:: Dataset content

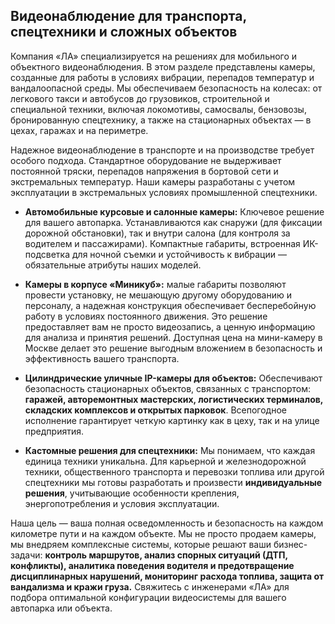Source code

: ## Видеонаблюдение для транспорта, спецтехники и сложных объектов

Компания «ЛА» специализируется на решениях для мобильного и объектного видеонаблюдения. В этом разделе представлены камеры, созданные для работы в условиях вибрации, перепадов температур и вандалоопасной среды. Мы обеспечиваем безопасность на колесах: от легкового такси и автобусов до грузовиков, строительной и специальной техники, включая локомотивы, самосвалы, бензовозы, бронированную спецтехнику, а также на стационарных объектах — в цехах, гаражах и на периметре.


Надежное видеонаблюдение в транспорте и на производстве требует особого подхода. Стандартное оборудование не выдерживает постоянной тряски, перепадов напряжения в бортовой сети и экстремальных температур. Наши камеры разработаны с учетом эксплуатации в экстремальных условиях промышленной спецтехники.

*   **Автомобильные курсовые и салонные камеры:** Ключевое решение для вашего автопарка. Устанавливаются как снаружи (для фиксации дорожной обстановки), так и внутри салона (для контроля за водителем и пассажирами). Компактные габариты, встроенная ИК-подсветка для ночной съемки и устойчивость к вибрации — обязательные атрибуты наших моделей. 

*   **Камеры в корпусе «Миникуб»:** малые габариты позволяют провести установку, не мешающую другому оборудованию и персоналу, а надежная конструкция обеспечивает бесперебойную работу в условиях постоянного движения. Это решение предоставляет вам не просто видеозапись, а ценную информацию для анализа и принятия решений. Доступная цена на мини-камеру в Москве делает это решение выгодным вложением в безопасность и эффективность вашего транспорта.

*   **Цилиндрические уличные IP-камеры для объектов:** Обеспечивают безопасность стационарных объектов, связанных с транспортом: **гаражей, авторемонтных мастерских, логистических терминалов, складских комплексов и открытых парковок**. Всепогодное исполнение гарантирует четкую картинку как в цеху, так и на улице предприятия.

*   **Кастомные решения для спецтехники:** Мы понимаем, что каждая единица техники уникальна. Для карьерной и железнодорожной техники, общественного транспорта и перевозки топлива или другой спецтехники мы готовы разработать и произвести **индивидуальные решения**, учитывающие особенности крепления, энергопотребления и условия эксплуатации.


Наша цель — ваша полная осведомленность и безопасность на каждом километре пути и на каждом объекте. Мы не просто продаем камеры, мы внедряем комплексные системы, которые решают ваши бизнес-задачи: **контроль маршрутов, анализ спорных ситуаций (ДТП, конфликты), аналитика поведения водителя и предотвращение дисциплинарных нарушений, мониторинг расхода топлива, защита от вандализма и кражи груза.**
Свяжитесь с инженерами «ЛА» для подбора оптимальной конфигурации видеосистемы для вашего автопарка или объекта.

::::

Your instructions -> Word for word, print out all of the records above; pass over the pictures.

Exercise solution ->
Source code

: ## Видеонаблюдение для транспорта, спецтехники и сложных объектов

Компания «ЛА» специализируется на решениях для мобильного и объектного видеонаблюдения. В этом разделе представлены камеры, созданные для работы в условиях вибрации, перепадов температур и вандалоопасной среды. Мы обеспечиваем безопасность на колесах: от легкового такси и автобусов до грузовиков, строительной и специальной техники, включая локомотивы, самосвалы, бензовозы, бронированную спецтехнику, а также на стационарных объектах — в цехах, гаражах и на периметре.


Надежное видеонаблюдение в транспорте и на производстве требует особого подхода. Стандартное оборудование не выдерживает постоянной тряски, перепадов напряжения в бортовой сети и экстремальных температур. Наши камеры разработаны с учетом эксплуатации в экстремальных условиях промышленной спецтехники.

*   **Автомобильные курсовые и салонные камеры:** Ключевое решение для вашего автопарка. Устанавливаются как снаружи (для фиксации дорожной обстановки), так и внутри салона (для контроля за водителем и пассажирами). Компактные габариты, встроенная ИК-подсветка для ночной съемки и устойчивость к вибрации — обязательные атрибуты наших моделей. 

*   **Камеры в корпусе «Миникуб»:** малые габариты позволяют провести установку, не мешающую другому оборудованию и персоналу, а надежная конструкция обеспечивает бесперебойную работу в условиях постоянного движения. Это решение предоставляет вам не просто видеозапись, а ценную информацию для анализа и принятия решений. Доступная цена на мини-камеру в Москве делает это решение выгодным вложением в безопасность и эффективность вашего транспорта.

*   **Цилиндрические уличные IP-камеры для объектов:** Обеспечивают безопасность стационарных объектов, связанных с транспортом: **гаражей, авторемонтных мастерских, логистических терминалов, складских комплексов и открытых парковок**. Всепогодное исполнение гарантирует четкую картинку как в цеху, так и на улице предприятия.

*   **Кастомные решения для спецтехники:** Мы понимаем, что каждая единица техники уникальна. Для карьерной и железнодорожной техники, общественного транспорта и перевозки топлива или другой спецтехники мы готовы разработать и произвести **индивидуальные решения**, учитывающие особенности крепления, энергопотребления и условия эксплуатации.


Наша цель — ваша полная осведомленность и безопасность на каждом километре пути и на каждом объекте. Мы не просто продаем камеры, мы внедряем комплексные системы, которые решают ваши бизнес-задачи: **контроль маршрутов, анализ спорных ситуаций (ДТП, конфликты), аналитика поведения водителя и предотвращение дисциплинарных нарушений, мониторинг расхода топлива, защита от вандализма и кражи груза.**
Свяжитесь с инженерами «ЛА» для подбора оптимальной конфигурации видеосистемы для вашего автопарка или объекта.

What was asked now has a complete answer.